Remember “Jet Pack Man”? We sure do, from a series of reports by pilots approaching Los Angeles International airport stretching back into 2020 and popping up occasionally. The reports were all similar — an object approximately the size and shape of a human, floating aloft near LAX. Sightings persisted, investigations were launched, but nobody appeared to know where Jet Pack Man came from or what he was flying. But now it appears that the Los Angeles Police may have identified the culprit: one Jack Skellington, whose street name is the Pumpkin King. Or at least a helium balloon version of the gangly creature, which is sure what an LAPD helicopter seems to have captured on video. But color us skeptical here; after all, they spotted the Halloween-themed balloon around the holiday, and it’s pretty easy to imagine that the hapless hero of Halloween Town floated away from someone’s front porch. More to the point, video that was captured at the end of 2020 doesn’t look anything like a Skellington balloon. So much for “case closed.”
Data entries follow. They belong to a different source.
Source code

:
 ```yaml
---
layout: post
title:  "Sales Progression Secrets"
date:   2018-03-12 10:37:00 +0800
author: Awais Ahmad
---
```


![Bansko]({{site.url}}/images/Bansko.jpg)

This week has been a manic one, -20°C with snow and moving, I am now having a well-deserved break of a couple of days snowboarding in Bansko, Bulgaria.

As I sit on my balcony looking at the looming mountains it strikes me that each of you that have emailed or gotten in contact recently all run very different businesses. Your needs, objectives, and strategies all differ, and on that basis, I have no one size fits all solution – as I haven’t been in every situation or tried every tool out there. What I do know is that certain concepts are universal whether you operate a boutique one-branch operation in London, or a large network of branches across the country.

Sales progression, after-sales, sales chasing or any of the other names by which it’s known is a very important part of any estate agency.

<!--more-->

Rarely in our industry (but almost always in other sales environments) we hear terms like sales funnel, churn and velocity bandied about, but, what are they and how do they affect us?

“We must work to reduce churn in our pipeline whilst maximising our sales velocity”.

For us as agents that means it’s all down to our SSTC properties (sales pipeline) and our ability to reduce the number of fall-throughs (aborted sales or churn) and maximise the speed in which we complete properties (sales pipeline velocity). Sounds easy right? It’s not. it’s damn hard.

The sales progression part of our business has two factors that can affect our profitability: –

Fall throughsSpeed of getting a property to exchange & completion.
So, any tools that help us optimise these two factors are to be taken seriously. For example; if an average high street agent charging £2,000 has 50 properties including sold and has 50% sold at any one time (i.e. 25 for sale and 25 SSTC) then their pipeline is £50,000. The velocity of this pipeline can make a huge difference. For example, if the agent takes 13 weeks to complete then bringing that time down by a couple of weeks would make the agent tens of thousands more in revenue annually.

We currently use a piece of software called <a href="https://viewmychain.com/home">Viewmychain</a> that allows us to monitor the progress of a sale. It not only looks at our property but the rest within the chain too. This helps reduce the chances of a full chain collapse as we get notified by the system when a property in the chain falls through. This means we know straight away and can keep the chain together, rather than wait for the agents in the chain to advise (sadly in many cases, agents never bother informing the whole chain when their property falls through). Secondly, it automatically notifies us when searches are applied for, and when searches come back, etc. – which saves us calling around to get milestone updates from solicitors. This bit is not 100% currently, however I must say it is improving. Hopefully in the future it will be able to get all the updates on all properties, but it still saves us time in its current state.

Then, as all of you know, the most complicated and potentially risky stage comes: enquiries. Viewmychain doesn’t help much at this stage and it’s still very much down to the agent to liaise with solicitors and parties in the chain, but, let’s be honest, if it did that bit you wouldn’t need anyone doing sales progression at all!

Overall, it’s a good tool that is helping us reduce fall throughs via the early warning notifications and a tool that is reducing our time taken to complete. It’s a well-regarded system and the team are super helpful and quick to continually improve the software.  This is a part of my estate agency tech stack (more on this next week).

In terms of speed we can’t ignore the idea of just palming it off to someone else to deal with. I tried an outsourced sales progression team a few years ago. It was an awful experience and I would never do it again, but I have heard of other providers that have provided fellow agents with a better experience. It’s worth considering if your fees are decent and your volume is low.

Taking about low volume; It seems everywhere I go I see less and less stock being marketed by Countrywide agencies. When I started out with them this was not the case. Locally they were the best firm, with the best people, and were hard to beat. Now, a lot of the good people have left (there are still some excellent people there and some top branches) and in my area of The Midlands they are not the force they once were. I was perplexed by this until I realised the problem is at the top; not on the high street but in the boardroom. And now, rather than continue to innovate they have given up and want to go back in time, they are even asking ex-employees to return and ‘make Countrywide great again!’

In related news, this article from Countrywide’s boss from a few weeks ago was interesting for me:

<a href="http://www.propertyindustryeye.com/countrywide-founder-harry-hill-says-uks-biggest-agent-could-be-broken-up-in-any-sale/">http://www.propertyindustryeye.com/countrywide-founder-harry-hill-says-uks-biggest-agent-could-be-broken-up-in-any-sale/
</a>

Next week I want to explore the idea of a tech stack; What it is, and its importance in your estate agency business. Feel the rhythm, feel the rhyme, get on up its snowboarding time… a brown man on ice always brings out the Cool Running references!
Speaking of balloons, here’s perhaps a more productive use for them — lifting a solar observatory up above most of the atmosphere. The Sunrise Solar Observatory is designed to be lifted to about 37 km by a balloon, far enough above the Earth’s ozone layer to allow detailed observation of the Sun’s corona and lower atmosphere down into the UV range of the spectrum. Sunrise has already flown two successful missions in 2009 and 2013 which have netted over 100 scientific papers. The telescope has a one-meter aperture and automatic alignment and stabilization systems to keep it pointed the right way. Sunrise III is scheduled to launch in June 2022, and aims to study the flow of material in the solar atmosphere with an eye to understanding the nature of the Sun’s magnetic field.

And finally, what a difference a few feet can make. Some future Starlink customers are fuming after updating the location on their request for service, only to find the estimated delivery date pushed back a couple of years. Signing up for Starlink satellite service entails dropping a pin on a map to indicate your intended service location, but when Starlink put a new, more precise mapping app on the site, some eager pre-order customers updated their location to more accurately reflect where the dish will be installed. It’s not clear if the actual location of the dish is causing the change in the delivery date, or if just the act of updating an order places you at the bottom of the queue. But the lesson here may be that with geolocation, close enough is close enough.